Unity House buys historic Marks Estate

By Walter Wright
Advertiser Staff Writer

Unity House, a nonprofit labor welfare organization, yesterday bought the historic Marks Estate in Nu'uanu Valley from the state for $2.5 million, possibly for use as an administrative headquarters.

Preservationists describe the Marks Estate in Nu'uanu Valley as a classic Hawaiian-style residence. Its new owner, Unity House, says it wants to use the property in a way that maintains its cultural value.

Bruce Asato • The Honolulu Advertiser

"We have not yet determined how Unity House will use the Marks Estate," Unity House President Tony Rutledge said yesterday. "However, we will explore all options, keeping in mind its value to the community."

Jim Boersma, a spokesman for the organization, said that among the options being examined for the property are its use as an administrative center, possibly to include a retiree benefits service area.

The property, which included a 10,000-square-foot, two-story mansion, is listed on both the state and national registers of historic places, which means it cannot be subdivided and must be maintained in a way that will not disturb the basic appearance of the structures.
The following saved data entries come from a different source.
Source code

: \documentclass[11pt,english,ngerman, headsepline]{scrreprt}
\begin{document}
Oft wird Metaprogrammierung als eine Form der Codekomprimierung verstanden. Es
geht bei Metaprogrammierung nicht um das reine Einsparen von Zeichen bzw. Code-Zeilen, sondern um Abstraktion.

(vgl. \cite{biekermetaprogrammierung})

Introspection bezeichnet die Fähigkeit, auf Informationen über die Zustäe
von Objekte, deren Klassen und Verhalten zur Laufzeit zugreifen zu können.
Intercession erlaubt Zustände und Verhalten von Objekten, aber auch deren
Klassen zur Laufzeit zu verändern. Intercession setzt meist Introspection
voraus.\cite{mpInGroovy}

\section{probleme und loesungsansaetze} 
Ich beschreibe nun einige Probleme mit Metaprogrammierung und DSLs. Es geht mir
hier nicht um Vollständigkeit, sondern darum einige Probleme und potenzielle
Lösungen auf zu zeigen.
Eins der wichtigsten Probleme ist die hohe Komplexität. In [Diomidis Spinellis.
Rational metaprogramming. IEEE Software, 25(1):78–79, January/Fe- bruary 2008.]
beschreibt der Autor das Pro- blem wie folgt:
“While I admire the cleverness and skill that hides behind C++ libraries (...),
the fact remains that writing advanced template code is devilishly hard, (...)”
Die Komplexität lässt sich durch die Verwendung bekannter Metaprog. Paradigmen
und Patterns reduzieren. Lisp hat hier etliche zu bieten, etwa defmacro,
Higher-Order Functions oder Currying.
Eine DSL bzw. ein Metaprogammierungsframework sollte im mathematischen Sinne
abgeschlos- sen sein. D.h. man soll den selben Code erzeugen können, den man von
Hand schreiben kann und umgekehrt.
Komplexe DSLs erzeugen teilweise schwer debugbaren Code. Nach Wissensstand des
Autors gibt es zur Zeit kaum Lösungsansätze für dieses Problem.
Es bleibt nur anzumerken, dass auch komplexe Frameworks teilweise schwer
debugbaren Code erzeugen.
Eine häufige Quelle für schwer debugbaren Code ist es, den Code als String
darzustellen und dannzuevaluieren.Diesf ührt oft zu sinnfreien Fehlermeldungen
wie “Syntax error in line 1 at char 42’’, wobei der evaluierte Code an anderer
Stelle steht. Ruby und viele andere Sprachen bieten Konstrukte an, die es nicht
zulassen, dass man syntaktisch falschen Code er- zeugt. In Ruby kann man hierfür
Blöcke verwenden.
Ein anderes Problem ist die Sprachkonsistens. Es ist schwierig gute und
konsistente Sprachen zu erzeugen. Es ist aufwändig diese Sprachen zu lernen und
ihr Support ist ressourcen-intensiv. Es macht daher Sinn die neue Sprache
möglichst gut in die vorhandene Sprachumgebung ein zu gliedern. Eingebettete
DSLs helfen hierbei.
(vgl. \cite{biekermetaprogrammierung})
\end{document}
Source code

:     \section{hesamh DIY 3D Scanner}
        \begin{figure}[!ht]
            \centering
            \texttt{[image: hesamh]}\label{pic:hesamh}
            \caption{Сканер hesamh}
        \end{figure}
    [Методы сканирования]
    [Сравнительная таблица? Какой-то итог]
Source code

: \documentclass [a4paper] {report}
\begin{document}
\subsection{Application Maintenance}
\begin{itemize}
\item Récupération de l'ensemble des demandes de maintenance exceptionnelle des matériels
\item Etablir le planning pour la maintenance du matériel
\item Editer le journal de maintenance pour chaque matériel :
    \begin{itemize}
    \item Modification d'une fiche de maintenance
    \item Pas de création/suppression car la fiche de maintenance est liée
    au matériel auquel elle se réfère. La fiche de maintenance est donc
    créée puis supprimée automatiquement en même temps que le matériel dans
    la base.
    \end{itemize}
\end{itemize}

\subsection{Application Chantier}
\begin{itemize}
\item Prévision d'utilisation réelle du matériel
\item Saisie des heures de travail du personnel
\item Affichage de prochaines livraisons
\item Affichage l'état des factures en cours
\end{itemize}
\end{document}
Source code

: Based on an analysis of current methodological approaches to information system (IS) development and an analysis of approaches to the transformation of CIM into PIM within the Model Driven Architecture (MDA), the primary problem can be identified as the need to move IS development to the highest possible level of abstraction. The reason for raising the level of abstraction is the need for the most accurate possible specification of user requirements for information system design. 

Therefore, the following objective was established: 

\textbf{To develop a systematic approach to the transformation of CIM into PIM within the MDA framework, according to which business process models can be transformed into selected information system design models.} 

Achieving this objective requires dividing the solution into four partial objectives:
Rutledge said Unity House also wants to see if there is any private or public money available to restore the property "which is an important part of our culture."

Neighbors have complained in the past about the threat of increased traffic on the narrow Old Pali Road as other uses were proposed over the years, but yesterday were eager to hear what Unity House had planned.

"I sure would be interested to hear what the neighbors surrounding the area are going to say, because they have had concerns from way back as to what or who would buy the property, whether it be a developer or a community organization," said Audrey Hidano, member of the Nu'uanu/Punchbowl Neighborhood Board.

Board chairman Joe Magaldi said he was pleased the hear about the new owner.

"I'm glad it's being purchased by a local entity which understands the importance of the estate to our community," he said. "As long as they don't plan to have bingo games or other activities which attract big crowds, I'm sure they will be welcome."

The Territory of Hawai'i purchased the property in 1956 when construction of the Pali Highway carved up the Lester Marks lands in Nu'uanu. State preservationists call it a classic example of a Hawaiian-style residence — designed and built in 1929 — with an acre of front lawn, a private mountain stream and inside, a winding staircase and huge mirrored walk-in closet.

The state has been trying to sell the property since 1996, when the asking price was $8.4 million.

Unity House was set up in the early 1950s by late union leader Art Rutledge for Teamsters and hotel workers to provide benefits and services, such as childcare, disaster assistance and other help to union members outside the traditional wage and benefit plans. It has 20,000 members and beneficiaries.

Unity House rushed to submit necessary documents before a public auction of the state property. The auction began at 10 a.m. yesterday at the state's $1.8 million upset price, and proceeded quickly in $25,000 jumps with only one other bidder.

The other bidder, Hawaii Holdings Limited Liability Company, was believed to be seeking the property as a personal residence for an individual buyer, according to the auctioneer, Charlene Unoki of the State Land and Natural Resources Department.

But Hawaii Holdings dropped out at the $2.5 million mark after 10 minutes, and Unity House became the new owner.